Now, with Fulvia fully occupied in Rome, Antony was travelling with the well-known courtesan Volumnia Cytheris. This did not prevent him from casting his eye over other women. In the summer of 41 he was rumoured to have had an affair with the beautiful Glaphyra, the
daughter-in-law of Archelaos, the twice-married husband of Berenice IV, and to have fathered her son Archelaos.

Antony, now stationed in the Cilician city of Tarsus (in the south of modern Turkey), was busy raising funds, rewarding those who had been loyal to the triumvirate and punishing those who had not by demanding ten years’ back-tax to be paid within two years. Cleopatra can hardly have been surprised when first a series of letters, then an emissary, Quintus Dellius, arrived in Alexandria to summon her to Tarsus. She was to answer the charge that she and her
strategos
Serapion had aided the traitor Cassius. Whatever the truth of the matter, this would be a hard charge to disprove and Antony, his eyes firmly fixed on Egypt’s wealth, would need to be persuaded of her innocence.

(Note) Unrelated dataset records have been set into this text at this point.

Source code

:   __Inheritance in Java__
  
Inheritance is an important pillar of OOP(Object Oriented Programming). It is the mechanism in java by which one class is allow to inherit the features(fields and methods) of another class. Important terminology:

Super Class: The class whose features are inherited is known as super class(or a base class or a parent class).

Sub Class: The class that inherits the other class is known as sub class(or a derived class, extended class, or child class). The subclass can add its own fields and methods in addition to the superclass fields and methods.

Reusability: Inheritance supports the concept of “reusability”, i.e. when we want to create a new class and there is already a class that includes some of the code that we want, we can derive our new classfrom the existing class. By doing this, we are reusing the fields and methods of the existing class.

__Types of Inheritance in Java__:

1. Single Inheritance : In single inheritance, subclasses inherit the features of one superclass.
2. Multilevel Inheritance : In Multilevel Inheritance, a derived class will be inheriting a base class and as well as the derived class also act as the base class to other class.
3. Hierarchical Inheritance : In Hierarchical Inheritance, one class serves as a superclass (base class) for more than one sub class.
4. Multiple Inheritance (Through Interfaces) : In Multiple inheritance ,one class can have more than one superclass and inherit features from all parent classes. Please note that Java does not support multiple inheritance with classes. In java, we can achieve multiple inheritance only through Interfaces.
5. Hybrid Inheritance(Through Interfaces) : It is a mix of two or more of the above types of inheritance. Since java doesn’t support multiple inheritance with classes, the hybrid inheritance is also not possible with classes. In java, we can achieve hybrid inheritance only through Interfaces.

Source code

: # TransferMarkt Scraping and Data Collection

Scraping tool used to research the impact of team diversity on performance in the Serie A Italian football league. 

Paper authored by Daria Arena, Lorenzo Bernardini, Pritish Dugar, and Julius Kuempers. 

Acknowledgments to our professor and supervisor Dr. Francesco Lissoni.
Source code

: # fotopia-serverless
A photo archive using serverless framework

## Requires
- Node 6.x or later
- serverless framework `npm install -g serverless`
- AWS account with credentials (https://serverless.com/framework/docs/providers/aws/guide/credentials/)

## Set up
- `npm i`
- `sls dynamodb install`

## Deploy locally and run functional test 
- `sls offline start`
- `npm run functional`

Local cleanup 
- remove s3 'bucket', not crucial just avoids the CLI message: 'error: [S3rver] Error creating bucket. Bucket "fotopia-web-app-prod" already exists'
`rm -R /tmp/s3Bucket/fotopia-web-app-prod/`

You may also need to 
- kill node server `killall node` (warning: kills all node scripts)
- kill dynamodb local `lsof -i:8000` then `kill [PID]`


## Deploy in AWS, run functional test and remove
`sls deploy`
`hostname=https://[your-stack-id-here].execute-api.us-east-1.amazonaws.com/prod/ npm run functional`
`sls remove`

As always, Cleopatra hesitated, considering her options. It would be surprising if she had not already met Antony during her visit(s) to Rome. She may even have met him much earlier: Appian, for one, believed that Antony had fallen in love with the teenage Cleopatra while campaigning in Egypt with Gabinius.
11
Her personal knowledge of Antony the man allowed Cleopatra to settle on a tactic that would give her genius for showmanship full rein. If Antony was Dionysos, she would greet him as Isis, consort of Dionysos-Osiris. Cleopatra sailed along the Cydnus River to enter Tarsus in a gilded ship fitted with silver oars and a splendid purple silk sail. Flutes, pipes and lutes played on deck, and powerful incense perfumed the air. Cleopatra herself reclined beneath a gold-spangled canopy dressed in the robes of Isis (a colourful dress covered by a black mantle, we must assume), attended by beautiful small boys dressed as Cupids. The people of Tarsus flocked to the harbour to watch this spectacular arrival, leaving Antony alone and disconcerted in the marketplace. When he sent the queen an invitation to dine that night she declined, declaring that she would rather he ate as her guest. She entertained him with a banquet so splendid that the usually verbose Plutarch simply refuses to attempt a description, and they sat together that
evening on the deck of her boat amidst a multitude of twinkling artificial lights.